Literary reviews by Tim Love.
Warning: Rather than reviews, these are often notes in preparation for reviews that were never finished, or pleas for help with understanding pieces. See Litref Reviews - a rationale for details.

Wednesday, 27 December 2023

"Glut" by Ramona Herdman (Nine Arches Press, 2022)

Poems from And Other Poems, Bad Lillies, Magma, The North, Rialto, etc.

Many of the poems have punchlines (or at least the best lines) at the end. Poems like "Mes braves" depend heavily on their final lines. For example "He sits too close and we don't look at each other" ends with "Almost the same as standing stock-still/ as the bonfire's heat advances,/ feeling its breath start to hurt your face/ as you stare back, smoke in your throat"

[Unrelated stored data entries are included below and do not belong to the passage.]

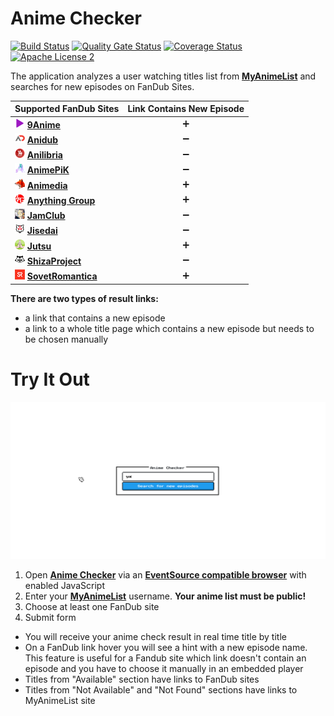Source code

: # Anime Checker

[![Build Status](https://app.travis-ci.com/nasirov/anime-checker.svg?branch=master)](https://app.travis-ci.com/nasirov/anime-checker)
[![Quality Gate Status](https://sonarcloud.io/api/project_badges/measure?project=nasirov_anime-checker&metric=alert_status)](https://sonarcloud.io/dashboard?id=nasirov_anime-checker)
[![Coverage Status](https://coveralls.io/repos/github/nasirov/anime-checker/badge.svg?branch=master)](https://coveralls.io/github/nasirov/anime-checker?branch=master)
[![Apache License 2](https://img.shields.io/badge/license-ASF2-blue.svg)](https://www.apache.org/licenses/LICENSE-2.0.txt)

The application analyzes a user watching titles list from **[MyAnimeList](https://myanimelist.net/)** and searches for new episodes on FanDub Sites.

| Supported FanDub Sites | Link Contains New Episode |
| :---                   |           :---:           |
| [![9anime](/images/favicons/9anime.png)](https://www13.9anime.to/) **[9Anime](https://www13.9anime.to/)**  | :heavy_plus_sign: |
| [![anidub](/images/favicons/anidub.png)](https://anime.anidub.life/) **[Anidub](https://anime.anidub.life/)**  | :heavy_minus_sign: |
| [![anilibria](/images/favicons/anilibria.png)](https://www.anilibria.tv/) **[Anilibria](https://www.anilibria.tv/)**  | :heavy_minus_sign: |
| [![animepik](/images/favicons/animepik.png)](https://animepik.org/) **[AnimePiK](https://animepik.org/)**  | :heavy_minus_sign: |
| [![animedia](/images/favicons/animedia.png)](https://online.animedia.tv/) **[Animedia](https://online.animedia.tv/)**  | :heavy_plus_sign: |
| [![anythingGroup](/images/favicons/anythingGroup.png)](https://a-g.site/) **[Anything Group](https://a-g.site/)**  | :heavy_plus_sign: |
| [![jamClub](/images/favicons/jamClub.png)](https://jamclub.cc/) **[JamClub](https://jamclub.cc/)**  | :heavy_minus_sign: |
| [![jisedai](/images/favicons/jisedai.png)](https://jisedai.tv/) **[Jisedai](https://jisedai.tv/)**  | :heavy_minus_sign: |
| [![jutsu](/images/favicons/jutsu.png)](https://jut.su/) **[Jutsu](https://jut.su/)**  | :heavy_plus_sign: |
| [![shizaProject](/images/favicons/shizaProject.png)](https://shiza-project.com/) **[ShizaProject](https://shiza-project.com/)**  | :heavy_minus_sign: |
| [![sovetRomantica](/images/favicons/sovetRomantica.png)](https://sovetromantica.com/) **[SovetRomantica](https://sovetromantica.com/)**  | :heavy_plus_sign: |

**There are two types of result links:**

- a link that contains a new episode
- a link to a whole title page which contains a new episode but needs to be chosen manually

# Try It Out

![Flow](/images/flow.gif)

1. Open **[Anime Checker](https://anime-checker.herokuapp.com/)** via an **[EventSource compatible browser](https://developer.mozilla.org/en-US/docs/Web/API/EventSource#Browser_compatibility)**  with enabled JavaScript
2. Enter your **[MyAnimeList](https://myanimelist.net/)** username. **Your anime list must be public!**
3. Choose at least one FanDub site
4. Submit form

- You will receive your anime check result in real time title by title
- On a FanDub link hover you will see a hint with a new episode name. This feature is useful for a Fandub site which link doesn't contain an episode and you have to choose it manually in an embedded player
- Titles from "Available" section have links to FanDub sites
- Titles from "Not Available" and "Not Found" sections have links to MyAnimeList site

Several have a plot. In the first poem the persona wonders what happened to Martin, the boy who gave her a pretty stone. Maybe he's dead. Maybe he gave many people stones. The persona admits that this poem is self-centred, like everything. The stone rests on her papers but "All this is barely a blink in its lifetime/ of never loving anyone". In "Come the zombie apocalypse" the persona says they won't fight or flee. They'll stay in bed and drink themselves to death, take up smoking and admire the exhalations, "like the last dragon".

"A line of washing" is a sonnet. "Small life with cooling rack" is tighter, with only 4 rhyming sounds.

My favourite is perhaps "Drinking partner", but the strength of the book isn't so much in a few showcase pieces. Just about all the poems have an idea or line to relish. Poems like "Ferns" aren't trying to be major, but they're worth writing.